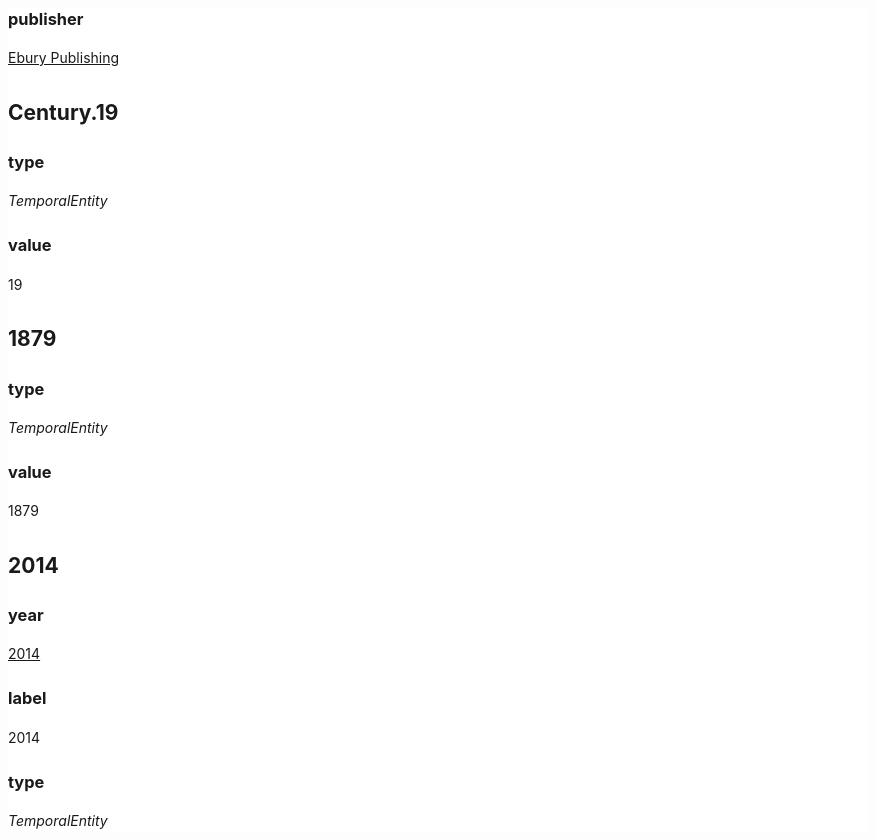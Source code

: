 ### publisher


[Ebury Publishing](#Ebury-Publishing)

## Century.19

### type


*TemporalEntity*

### value


19

## 1879

### type


*TemporalEntity*

### value


1879

## 2014

### year


[2014](#2014)

### label


2014

### type


*TemporalEntity*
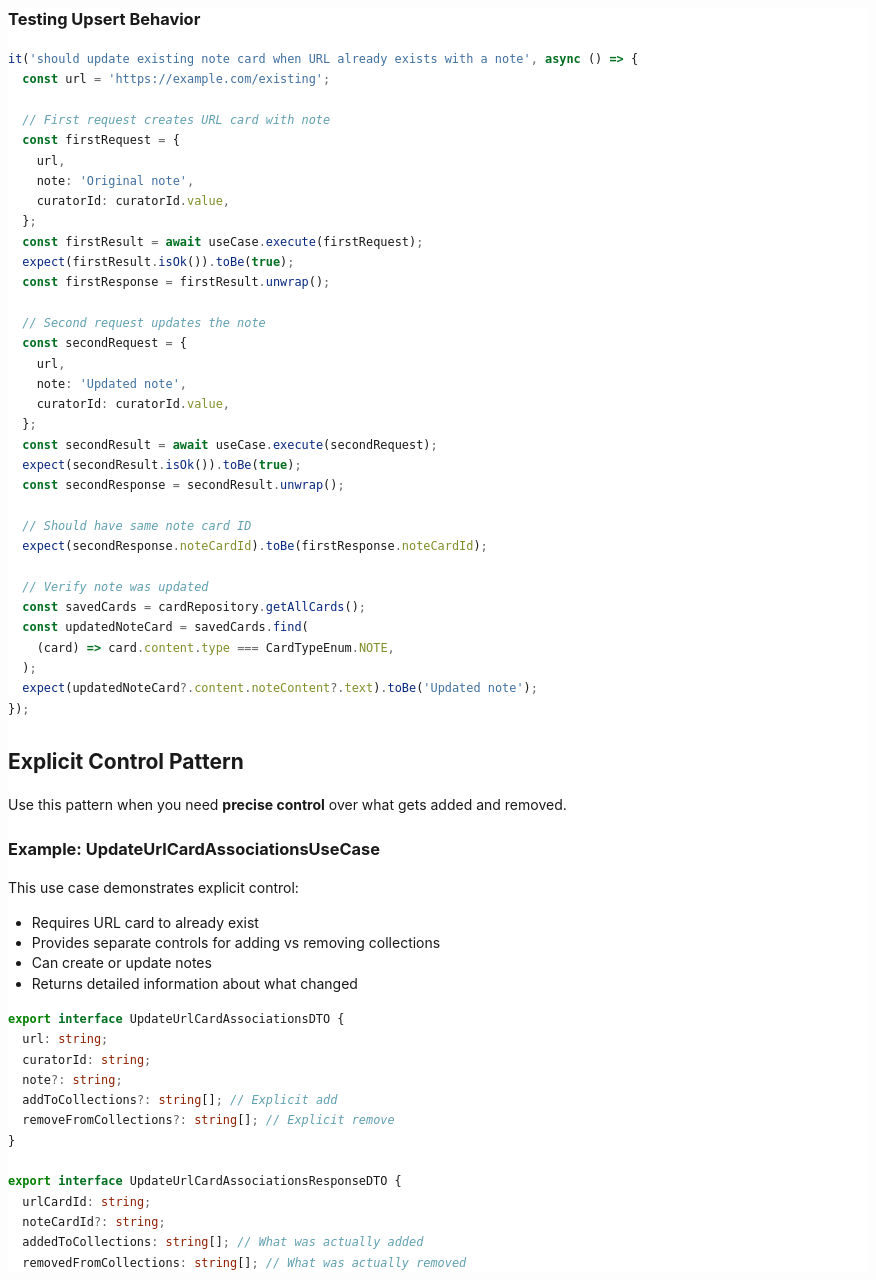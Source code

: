 ### Testing Upsert Behavior

```typescript
it('should update existing note card when URL already exists with a note', async () => {
  const url = 'https://example.com/existing';

  // First request creates URL card with note
  const firstRequest = {
    url,
    note: 'Original note',
    curatorId: curatorId.value,
  };
  const firstResult = await useCase.execute(firstRequest);
  expect(firstResult.isOk()).toBe(true);
  const firstResponse = firstResult.unwrap();

  // Second request updates the note
  const secondRequest = {
    url,
    note: 'Updated note',
    curatorId: curatorId.value,
  };
  const secondResult = await useCase.execute(secondRequest);
  expect(secondResult.isOk()).toBe(true);
  const secondResponse = secondResult.unwrap();

  // Should have same note card ID
  expect(secondResponse.noteCardId).toBe(firstResponse.noteCardId);

  // Verify note was updated
  const savedCards = cardRepository.getAllCards();
  const updatedNoteCard = savedCards.find(
    (card) => card.content.type === CardTypeEnum.NOTE,
  );
  expect(updatedNoteCard?.content.noteContent?.text).toBe('Updated note');
});
```

## Explicit Control Pattern

Use this pattern when you need **precise control** over what gets added and removed.

### Example: UpdateUrlCardAssociationsUseCase

This use case demonstrates explicit control:

- Requires URL card to already exist
- Provides separate controls for adding vs removing collections
- Can create or update notes
- Returns detailed information about what changed

```typescript
export interface UpdateUrlCardAssociationsDTO {
  url: string;
  curatorId: string;
  note?: string;
  addToCollections?: string[]; // Explicit add
  removeFromCollections?: string[]; // Explicit remove
}

export interface UpdateUrlCardAssociationsResponseDTO {
  urlCardId: string;
  noteCardId?: string;
  addedToCollections: string[]; // What was actually added
  removedFromCollections: string[]; // What was actually removed
```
______________________________
#### REQUIREMENT
Report all lines in the records that include the string "execute".

#### WRITTEN RESPONSE
  const firstResult = await useCase.execute(firstRequest);
  const secondResult = await useCase.execute(secondRequest);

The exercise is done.